2010年頃は、福見友子さんや浅見八瑠奈さんと共に「女子48kg級の世界3強」と呼ばれていた時代でした。しかし、48kg級にはこの2人以外にもたくさん強い選手がいて、すごく意識していましたし、対戦相手についての研究などもしていました。

2011年の全日本選抜柔道体重別選手権大会では福見友子さんや浅見八瑠奈さんを破って優勝したものの、国際大会での実績の差もあってか、この年に行なわれたパリ世界柔道選手権大会の代表から外れてしまいました。

このときは、「勝っても代表に選ばれなかった」という事実が本当に悔しかったですね。当時は肩の怪我を抱えていたこともあり、気持ちがすごく落ちていた時期。「目標」を見失っていましたね。追い討ちをかけるように「いくらテーピングをしても両肩を脱臼する」ということもたびたび起こるようになりました。集中力も欠けていたのでしょうね。

しかし、肩を脱臼したことで、よりパワーを付けることなど、学べたこともたくさんありました。このとき学んだことが、このあとにも影響していると思います。

強い気持ちが柔道を続けさせてくれた

強い気持ちが柔道を続けさせてくれた

「頂点を目指すには練習しかない」と思っていたのですが、体力的にもきつい部分があり、練習も満足がいくようにできなくなってしまったので、「もうだめなのかな」と思いましたね。「勝てない自分」ではなく、そういったことがきっかけで、2015年9月に引退を表明しました。

引退するまで、現役生活が結構長かったですね。ここまで長く柔道を続けることができたのは、「柔道が好き」という気持ちや、「チャンピオンになりたい」、「絶対に優勝したい」という気持ちがあったからだと思っています。

引退後の道

引退後の道

引退後は、今までの経験を活かせることがしたいと思い、三井住友海上の少年柔道クラブで週に一度指導をしています。今後は、自分が今まで色々な人から吸収してきたことを、さらに色々な人に分け与えていきたいと思っています。

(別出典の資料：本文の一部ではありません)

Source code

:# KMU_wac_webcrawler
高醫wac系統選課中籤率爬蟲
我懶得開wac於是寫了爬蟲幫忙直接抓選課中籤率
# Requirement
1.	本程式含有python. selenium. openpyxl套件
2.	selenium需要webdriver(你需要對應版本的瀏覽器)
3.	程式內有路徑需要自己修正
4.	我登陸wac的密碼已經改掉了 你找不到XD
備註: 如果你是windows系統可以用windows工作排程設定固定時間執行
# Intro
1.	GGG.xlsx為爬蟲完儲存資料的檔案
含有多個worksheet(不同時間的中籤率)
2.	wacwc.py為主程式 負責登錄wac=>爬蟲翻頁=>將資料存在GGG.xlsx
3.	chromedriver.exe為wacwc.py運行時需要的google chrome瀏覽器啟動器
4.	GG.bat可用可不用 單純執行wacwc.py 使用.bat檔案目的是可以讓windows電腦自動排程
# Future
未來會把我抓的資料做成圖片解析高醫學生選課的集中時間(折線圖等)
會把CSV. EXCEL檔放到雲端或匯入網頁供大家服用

また、三井住友海上の広報部で社員としても働いています。広報部という「サポートをする」側になってみて、こんなにも支えられているのだなということを実感しました。現役時代には気付かなかったのですが、すごく恵まれていたのだなと思いましたね。

指導者側になって選手を育てる

指導者側になって選手を育てる

強さを求めていくと、辛いことがたくさんあると思いますが、柔道はそれだけではありません。相手のことも理解し、思いやりも身に付けて欲しいと思います。柔道を通して、人間関係や道徳も学んで欲しいですね。

私は柳澤監督からそういったものを学んだので、同じように皆さんに伝えていきたいなと思っています。強いだけではなく、礼儀正しい人を育てていきたいです。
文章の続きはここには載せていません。